### Exercise details
Could you count the lines in the entries beneath that hold the word "https"? Respond with the number alone.
++++++++++
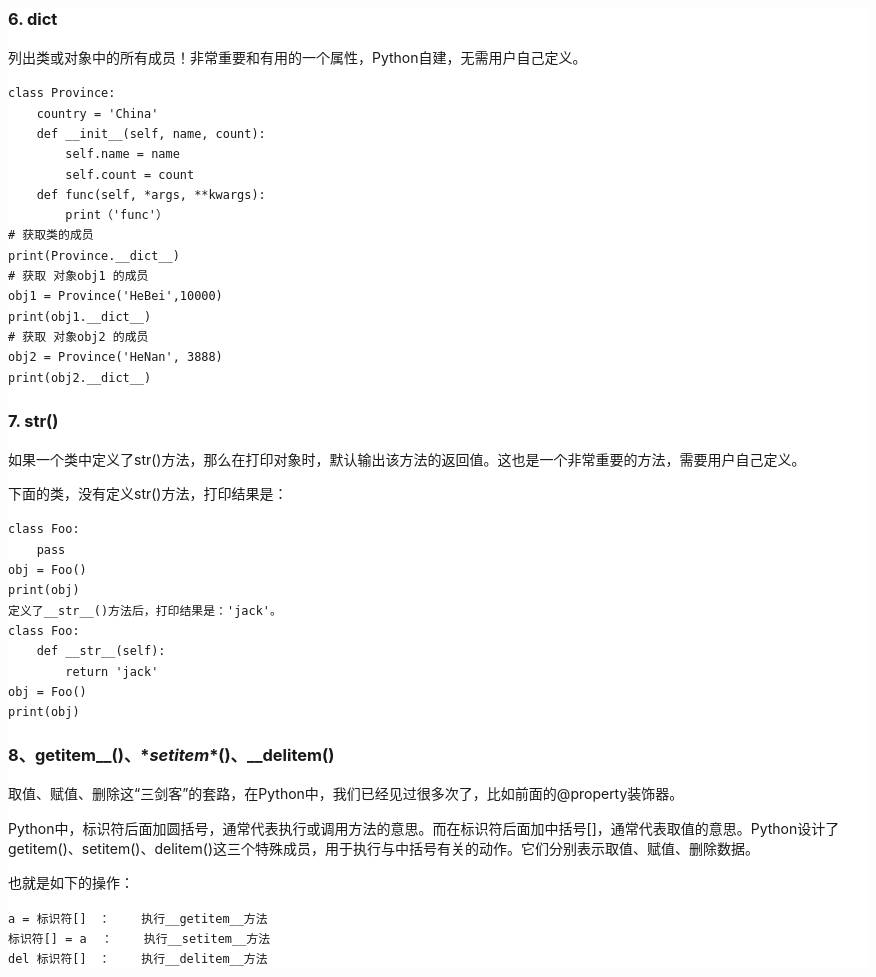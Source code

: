 ### **6. dict**

列出类或对象中的所有成员！非常重要和有用的一个属性，Python自建，无需用户自己定义。

```text
class Province:
    country = 'China'
    def __init__(self, name, count):
        self.name = name
        self.count = count
    def func(self, *args, **kwargs):
        print（'func'）
# 获取类的成员
print(Province.__dict__)
# 获取 对象obj1 的成员 
obj1 = Province('HeBei',10000)
print(obj1.__dict__)
# 获取 对象obj2 的成员 
obj2 = Province('HeNan', 3888)
print(obj2.__dict__)
```

### **7. str()**

如果一个类中定义了str()方法，那么在打印对象时，默认输出该方法的返回值。这也是一个非常重要的方法，需要用户自己定义。　

下面的类，没有定义str()方法，打印结果是：

```text
class Foo:
    pass
obj = Foo()
print(obj)
定义了__str__()方法后，打印结果是：'jack'。
class Foo:
    def __str__(self):
        return 'jack'
obj = Foo()
print(obj)
```

### **8、getitem__()、\*_setitem_\*()、__delitem()**

取值、赋值、删除这“三剑客”的套路，在Python中，我们已经见过很多次了，比如前面的@property装饰器。

Python中，标识符后面加圆括号，通常代表执行或调用方法的意思。而在标识符后面加中括号[]，通常代表取值的意思。Python设计了getitem()、setitem()、delitem()这三个特殊成员，用于执行与中括号有关的动作。它们分别表示取值、赋值、删除数据。

也就是如下的操作：

```text
a = 标识符[]　： 　　执行__getitem__方法
标识符[] = a  ： 　　执行__setitem__方法
del 标识符[]　： 　　执行__delitem__方法
```
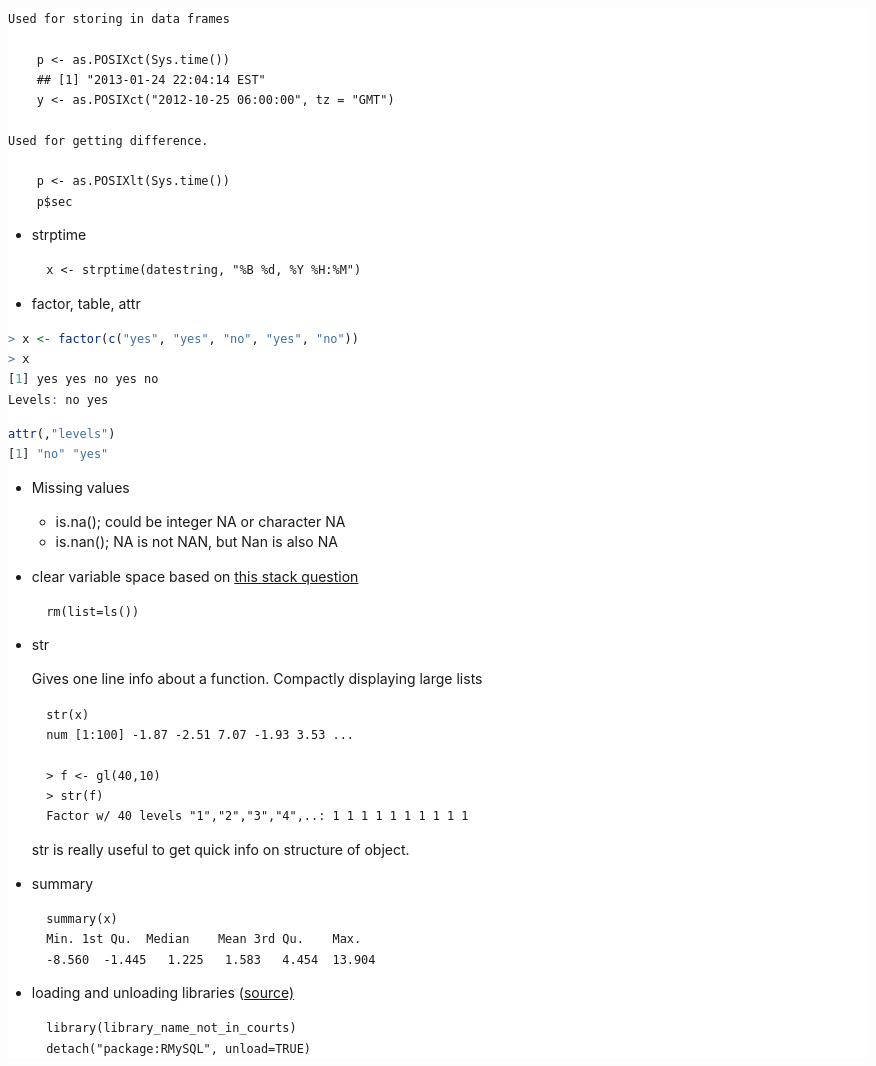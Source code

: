 	Used for storing in data frames

		p <- as.POSIXct(Sys.time())
		## [1] "2013-01-24 22:04:14 EST"
		y <- as.POSIXct("2012-10-25 06:00:00", tz = "GMT")

	Used for getting difference.	

		p <- as.POSIXlt(Sys.time())
		p$sec

- strptime

		x <- strptime(datestring, "%B %d, %Y %H:%M")
		
- factor, table, attr

```R
> x <- factor(c("yes", "yes", "no", "yes", "no"))
> x
[1] yes yes no yes no
Levels: no yes
```
```R
attr(,"levels")
[1] "no" "yes"
```
- Missing values

	- is.na(); could be integer NA or character NA
	- is.nan(); NA is not NAN, but Nan is also NA
	
- clear variable space based on [this stack question](https://stackoverflow.com/questions/11579765/how-to-clean-up-r-memory-without-the-need-to-restart-my-pc)

		rm(list=ls())

- str 

	Gives one line info about a function. Compactly displaying large lists
	
		str(x)
		num [1:100] -1.87 -2.51 7.07 -1.93 3.53 ...

		> f <- gl(40,10)
		> str(f)
		Factor w/ 40 levels "1","2","3","4",..: 1 1 1 1 1 1 1 1 1 1

	str is really useful to get quick info on structure of object. 

- summary

	    summary(x)
		Min. 1st Qu.  Median    Mean 3rd Qu.    Max. 
		-8.560  -1.445   1.225   1.583   4.454  13.904 
		
- loading and unloading libraries ([source)](https://stackoverflow.com/a/38416975/5986651)

		library(library_name_not_in_courts)
		detach("package:RMySQL", unload=TRUE)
++++++++++
### Exercise answer
2